Survey Solutions is a survey management system where the Headquarters application exposes sensitive metrics. This vulnerability, with a CVSS base score of 5.3, impacts versions prior to 21.09.1.
Understanding CVE-2021-41123
Survey Solutions is affected by a vulnerability that allows unauthorized access to sensitive metrics through the /metrics endpoint.
What is CVE-2021-41123?
The vulnerability in Survey Solutions exposes aggregate counters, such as interview counts, to any user, potentially leading to a privacy breach.

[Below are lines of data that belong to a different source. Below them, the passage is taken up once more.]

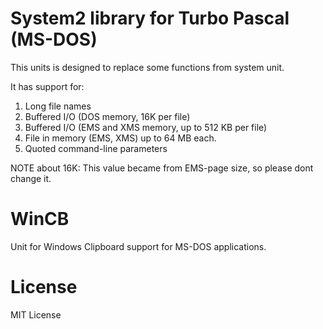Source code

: # System2 library for Turbo Pascal (MS-DOS)

  This units is designed to replace some functions from system unit.

  It has support for:

  1. Long file names
  2. Buffered I/O (DOS memory, 16K per file)
  3. Buffered I/O (EMS and XMS memory, up to 512 KB per file)
  4. File in memory (EMS, XMS) up to 64 MB each.
  5. Quoted command-line parameters

  NOTE about 16K: This value became from EMS-page size,
  so please dont change it.

#  WinCB

  Unit for Windows Clipboard support for MS-DOS applications.

# License

MIT License

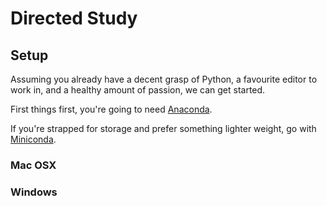 # Directed Study

## Setup

Assuming you already have a decent grasp of Python, a favourite editor to work in, and a healthy amount of passion, we can get started.

First things first, you're going to need [Anaconda](https://www.anaconda.com).

If you're strapped for storage and prefer something lighter weight, go with [Miniconda](https://docs.conda.io/en/latest/miniconda.html).

### Mac OSX

### Windows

The Impact of CVE-2021-41123
- Attack Complexity: Low
- Attack Vector: Network
- Base Score: 5.3 (Medium)
- Confidentiality Impact: Low
- Integrity Impact: None
- Privileges Required: None
- User Interaction: None
- Availability Impact: None
Technical Details of CVE-2021-41123
Survey Solutions vulnerability details and mitigation steps.
Vulnerability Description
The vulnerability allows unauthorized users to access sensitive metrics through the /metrics endpoint.
Affected Systems and Versions
- Product: surveysolutions
- Vendor: surveysolutions
- Versions Affected: < 21.09.1
Exploitation Mechanism
Unauthorized users can exploit the vulnerability to access aggregate counters without permissions.
Mitigation and Prevention
Steps to mitigate the exposure of sensitive information in Survey Solutions.
Immediate Steps to Take
- Update to version 21.09.1 or later where the endpoint is turned off by default.
- Restrict access to the /metrics endpoint.
Long-Term Security Practices
- Regular security assessments of endpoints.
- Implement access controls to prevent unauthorized access.
Patching and Updates
Apply security patches promptly to mitigate the vulnerability.